_Problem statement_. Your answer must be an exact transcription of the data, with every picture omitted.

◆ ◆ ◆

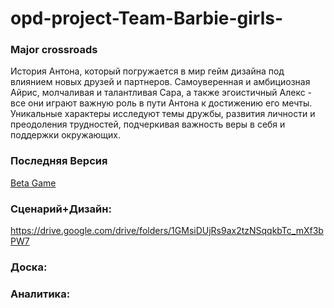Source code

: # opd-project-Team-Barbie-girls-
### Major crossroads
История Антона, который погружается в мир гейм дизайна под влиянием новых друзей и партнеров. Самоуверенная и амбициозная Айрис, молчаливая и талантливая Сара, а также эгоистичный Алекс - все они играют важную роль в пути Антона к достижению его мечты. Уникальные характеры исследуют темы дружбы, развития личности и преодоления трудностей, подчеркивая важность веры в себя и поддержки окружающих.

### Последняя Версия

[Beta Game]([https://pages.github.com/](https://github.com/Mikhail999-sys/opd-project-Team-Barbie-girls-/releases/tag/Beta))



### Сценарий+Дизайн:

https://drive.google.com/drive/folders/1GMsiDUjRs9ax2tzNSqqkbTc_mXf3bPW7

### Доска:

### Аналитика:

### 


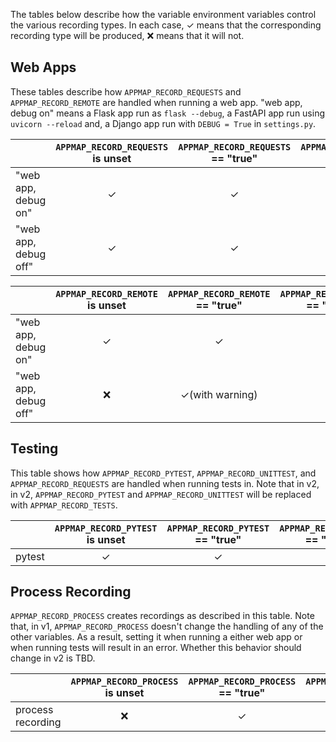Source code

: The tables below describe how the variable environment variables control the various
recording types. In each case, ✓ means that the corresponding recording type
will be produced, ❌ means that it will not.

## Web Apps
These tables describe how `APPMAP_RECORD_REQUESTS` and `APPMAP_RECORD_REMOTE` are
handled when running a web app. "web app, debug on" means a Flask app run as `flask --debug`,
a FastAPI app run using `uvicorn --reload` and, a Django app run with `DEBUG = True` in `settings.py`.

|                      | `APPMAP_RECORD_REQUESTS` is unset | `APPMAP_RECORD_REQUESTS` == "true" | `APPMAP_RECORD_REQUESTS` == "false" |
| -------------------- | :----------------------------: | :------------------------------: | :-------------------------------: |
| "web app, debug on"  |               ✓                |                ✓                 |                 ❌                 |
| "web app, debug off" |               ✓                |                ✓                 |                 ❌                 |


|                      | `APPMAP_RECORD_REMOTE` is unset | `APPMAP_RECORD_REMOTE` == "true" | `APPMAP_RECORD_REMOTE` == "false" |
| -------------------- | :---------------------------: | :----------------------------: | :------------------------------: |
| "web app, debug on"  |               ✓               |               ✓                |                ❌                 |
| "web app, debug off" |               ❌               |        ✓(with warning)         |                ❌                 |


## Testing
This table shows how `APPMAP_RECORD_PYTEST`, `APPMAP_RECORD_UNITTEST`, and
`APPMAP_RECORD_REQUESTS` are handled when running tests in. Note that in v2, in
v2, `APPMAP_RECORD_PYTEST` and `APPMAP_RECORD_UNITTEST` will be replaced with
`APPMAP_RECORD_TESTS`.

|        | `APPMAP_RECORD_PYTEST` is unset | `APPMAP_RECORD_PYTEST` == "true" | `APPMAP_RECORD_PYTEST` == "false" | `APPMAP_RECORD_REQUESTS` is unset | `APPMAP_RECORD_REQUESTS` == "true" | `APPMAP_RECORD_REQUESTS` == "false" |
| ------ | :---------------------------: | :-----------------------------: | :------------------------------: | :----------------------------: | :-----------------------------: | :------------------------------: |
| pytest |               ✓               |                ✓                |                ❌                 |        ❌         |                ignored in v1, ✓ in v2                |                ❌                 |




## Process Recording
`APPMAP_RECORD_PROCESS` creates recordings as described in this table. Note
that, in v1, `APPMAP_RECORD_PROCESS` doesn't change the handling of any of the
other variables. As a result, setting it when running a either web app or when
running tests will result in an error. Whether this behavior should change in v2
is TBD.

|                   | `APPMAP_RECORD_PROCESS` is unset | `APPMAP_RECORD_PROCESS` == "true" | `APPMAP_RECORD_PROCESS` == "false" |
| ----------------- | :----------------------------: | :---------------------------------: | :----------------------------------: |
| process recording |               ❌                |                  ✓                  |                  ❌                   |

◆ ◆ ◆

_Answer below_.
Source code

: # opd-project-Team-Barbie-girls-
### Major crossroads
История Антона, который погружается в мир гейм дизайна под влиянием новых друзей и партнеров. Самоуверенная и амбициозная Айрис, молчаливая и талантливая Сара, а также эгоистичный Алекс - все они играют важную роль в пути Антона к достижению его мечты. Уникальные характеры исследуют темы дружбы, развития личности и преодоления трудностей, подчеркивая важность веры в себя и поддержки окружающих.

### Последняя Версия

[Beta Game]([https://pages.github.com/](https://github.com/Mikhail999-sys/opd-project-Team-Barbie-girls-/releases/tag/Beta))



### Сценарий+Дизайн:

https://drive.google.com/drive/folders/1GMsiDUjRs9ax2tzNSqqkbTc_mXf3bPW7

### Доска:

### Аналитика:

### 


Source code

: The tables below describe how the variable environment variables control the various
recording types. In each case, ✓ means that the corresponding recording type
will be produced, ❌ means that it will not.

## Web Apps
These tables describe how `APPMAP_RECORD_REQUESTS` and `APPMAP_RECORD_REMOTE` are
handled when running a web app. "web app, debug on" means a Flask app run as `flask --debug`,
a FastAPI app run using `uvicorn --reload` and, a Django app run with `DEBUG = True` in `settings.py`.

|                      | `APPMAP_RECORD_REQUESTS` is unset | `APPMAP_RECORD_REQUESTS` == "true" | `APPMAP_RECORD_REQUESTS` == "false" |
| -------------------- | :----------------------------: | :------------------------------: | :-------------------------------: |
| "web app, debug on"  |               ✓                |                ✓                 |                 ❌                 |
| "web app, debug off" |               ✓                |                ✓                 |                 ❌                 |


|                      | `APPMAP_RECORD_REMOTE` is unset | `APPMAP_RECORD_REMOTE` == "true" | `APPMAP_RECORD_REMOTE` == "false" |
| -------------------- | :---------------------------: | :----------------------------: | :------------------------------: |
| "web app, debug on"  |               ✓               |               ✓                |                ❌                 |
| "web app, debug off" |               ❌               |        ✓(with warning)         |                ❌                 |


## Testing
This table shows how `APPMAP_RECORD_PYTEST`, `APPMAP_RECORD_UNITTEST`, and
`APPMAP_RECORD_REQUESTS` are handled when running tests in. Note that in v2, in
v2, `APPMAP_RECORD_PYTEST` and `APPMAP_RECORD_UNITTEST` will be replaced with
`APPMAP_RECORD_TESTS`.

|        | `APPMAP_RECORD_PYTEST` is unset | `APPMAP_RECORD_PYTEST` == "true" | `APPMAP_RECORD_PYTEST` == "false" | `APPMAP_RECORD_REQUESTS` is unset | `APPMAP_RECORD_REQUESTS` == "true" | `APPMAP_RECORD_REQUESTS` == "false" |
| ------ | :---------------------------: | :-----------------------------: | :------------------------------: | :----------------------------: | :-----------------------------: | :------------------------------: |
| pytest |               ✓               |                ✓                |                ❌                 |        ❌         |                ignored in v1, ✓ in v2                |                ❌                 |




## Process Recording
`APPMAP_RECORD_PROCESS` creates recordings as described in this table. Note
that, in v1, `APPMAP_RECORD_PROCESS` doesn't change the handling of any of the
other variables. As a result, setting it when running a either web app or when
running tests will result in an error. Whether this behavior should change in v2
is TBD.

|                   | `APPMAP_RECORD_PROCESS` is unset | `APPMAP_RECORD_PROCESS` == "true" | `APPMAP_RECORD_PROCESS` == "false" |
| ----------------- | :----------------------------: | :---------------------------------: | :----------------------------------: |
| process recording |               ❌                |                  ✓                  |                  ❌                   |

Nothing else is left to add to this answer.